# PROBLEM REQUIREMENTS
Give the entries again exactly, every one of them.

# SUPPLIED RECORDS
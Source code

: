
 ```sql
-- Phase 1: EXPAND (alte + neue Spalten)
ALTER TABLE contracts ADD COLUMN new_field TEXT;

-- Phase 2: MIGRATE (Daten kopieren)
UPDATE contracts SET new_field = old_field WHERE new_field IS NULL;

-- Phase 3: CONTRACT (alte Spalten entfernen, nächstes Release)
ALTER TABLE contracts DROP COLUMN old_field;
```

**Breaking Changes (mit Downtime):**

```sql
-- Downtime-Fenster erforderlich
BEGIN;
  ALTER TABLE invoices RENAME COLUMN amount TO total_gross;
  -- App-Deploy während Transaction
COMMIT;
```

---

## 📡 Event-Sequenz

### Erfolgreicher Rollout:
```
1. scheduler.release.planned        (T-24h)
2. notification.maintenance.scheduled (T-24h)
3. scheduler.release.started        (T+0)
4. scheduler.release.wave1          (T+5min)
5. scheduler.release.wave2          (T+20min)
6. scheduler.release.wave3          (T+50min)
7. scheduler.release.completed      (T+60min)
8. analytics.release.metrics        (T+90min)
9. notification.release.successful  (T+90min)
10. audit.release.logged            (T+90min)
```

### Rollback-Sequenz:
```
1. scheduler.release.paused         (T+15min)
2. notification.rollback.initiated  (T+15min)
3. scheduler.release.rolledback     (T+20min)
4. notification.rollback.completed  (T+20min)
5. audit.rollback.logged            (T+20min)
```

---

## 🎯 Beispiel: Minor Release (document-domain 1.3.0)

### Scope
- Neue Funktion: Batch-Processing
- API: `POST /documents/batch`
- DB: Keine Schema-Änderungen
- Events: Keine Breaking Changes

# RESULT
Source code

:
 ```sql
-- Phase 1: EXPAND (alte + neue Spalten)
ALTER TABLE contracts ADD COLUMN new_field TEXT;

-- Phase 2: MIGRATE (Daten kopieren)
UPDATE contracts SET new_field = old_field WHERE new_field IS NULL;

-- Phase 3: CONTRACT (alte Spalten entfernen, nächstes Release)
ALTER TABLE contracts DROP COLUMN old_field;
```

**Breaking Changes (mit Downtime):**

```sql
-- Downtime-Fenster erforderlich
BEGIN;
  ALTER TABLE invoices RENAME COLUMN amount TO total_gross;
  -- App-Deploy während Transaction
COMMIT;
```

---

## 📡 Event-Sequenz

### Erfolgreicher Rollout:
```
1. scheduler.release.planned        (T-24h)
2. notification.maintenance.scheduled (T-24h)
3. scheduler.release.started        (T+0)
4. scheduler.release.wave1          (T+5min)
5. scheduler.release.wave2          (T+20min)
6. scheduler.release.wave3          (T+50min)
7. scheduler.release.completed      (T+60min)
8. analytics.release.metrics        (T+90min)
9. notification.release.successful  (T+90min)
10. audit.release.logged            (T+90min)
```

### Rollback-Sequenz:
```
1. scheduler.release.paused         (T+15min)
2. notification.rollback.initiated  (T+15min)
3. scheduler.release.rolledback     (T+20min)
4. notification.rollback.completed  (T+20min)
5. audit.rollback.logged            (T+20min)
```

---

## 🎯 Beispiel: Minor Release (document-domain 1.3.0)

### Scope
- Neue Funktion: Batch-Processing
- API: `POST /documents/batch`
- DB: Keine Schema-Änderungen
- Events: Keine Breaking Changes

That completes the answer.